* TASK STATEMENT
Repeat the listing exactly, line by line, and leave the pictures behind.

* RECORDS SHOWN
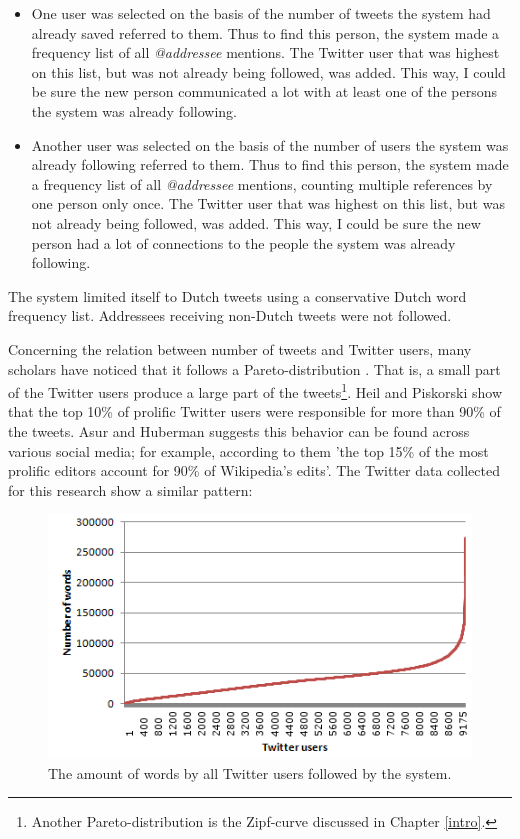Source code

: \documentclass[11pt]{article}
\begin{document}
\begin{itemize}
\item One user was selected on the basis of the number of tweets the system had already saved referred to them. Thus to find this person, the system made a frequency list of all \emph{@addressee} mentions. The Twitter user that was highest on this list, but was not already being followed, was added. This way, I could be sure the new person communicated a lot with at least one of the persons the system was already following.
\item Another user was selected on the basis of the number of users the system was already following referred to them. Thus to find this person, the system made a frequency list of all \emph{@addressee} mentions, counting multiple references by one person only once. The Twitter user that was highest on this list, but was not already being followed, was added. This way, I could be sure the new person had a lot of connections to the people the system was already following.
\end{itemize}

The system limited itself to Dutch tweets using a conservative Dutch word frequency list. Addressees receiving non-Dutch tweets were not followed.

Concerning the relation between number of tweets and Twitter users, many scholars have noticed that it follows a Pareto-distribution \cite{asur+10,rui+12}. That is, a small part of the Twitter users produce a large part of the tweets\footnote{Another Pareto-distribution is the Zipf-curve discussed in Chapter \ref{intro}.}. Heil and Piskorski  show that the top 10\% of prolific Twitter users were responsible for more than 90\% of the tweets. Asur and Huberman  suggests this behavior can be found across various social media; for example, according to them 'the top 15\% of the most prolific editors account for 90\% of Wikipedia's edits'. The Twitter data collected for this research show a similar pattern:

\begin{figure}[H] \centering
\includegraphics[scale=1]{zipf_twitter}
\caption{The amount of words by all Twitter users followed by the system.}
\label{lcurve}
\end{figure} 
\end{document}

* COMPLETED EXERCISE
Source code

: \documentclass[11pt]{article}
\begin{document}
\begin{itemize}
\item One user was selected on the basis of the number of tweets the system had already saved referred to them. Thus to find this person, the system made a frequency list of all \emph{@addressee} mentions. The Twitter user that was highest on this list, but was not already being followed, was added. This way, I could be sure the new person communicated a lot with at least one of the persons the system was already following.
\item Another user was selected on the basis of the number of users the system was already following referred to them. Thus to find this person, the system made a frequency list of all \emph{@addressee} mentions, counting multiple references by one person only once. The Twitter user that was highest on this list, but was not already being followed, was added. This way, I could be sure the new person had a lot of connections to the people the system was already following.
\end{itemize}

The system limited itself to Dutch tweets using a conservative Dutch word frequency list. Addressees receiving non-Dutch tweets were not followed.

Concerning the relation between number of tweets and Twitter users, many scholars have noticed that it follows a Pareto-distribution \cite{asur+10,rui+12}. That is, a small part of the Twitter users produce a large part of the tweets\footnote{Another Pareto-distribution is the Zipf-curve discussed in Chapter \ref{intro}.}. Heil and Piskorski  show that the top 10\% of prolific Twitter users were responsible for more than 90\% of the tweets. Asur and Huberman  suggests this behavior can be found across various social media; for example, according to them 'the top 15\% of the most prolific editors account for 90\% of Wikipedia's edits'. The Twitter data collected for this research show a similar pattern:

\begin{figure}[H] \centering
\includegraphics[scale=1]{zipf_twitter}
\caption{The amount of words by all Twitter users followed by the system.}
\label{lcurve}
\end{figure} 
\end{document}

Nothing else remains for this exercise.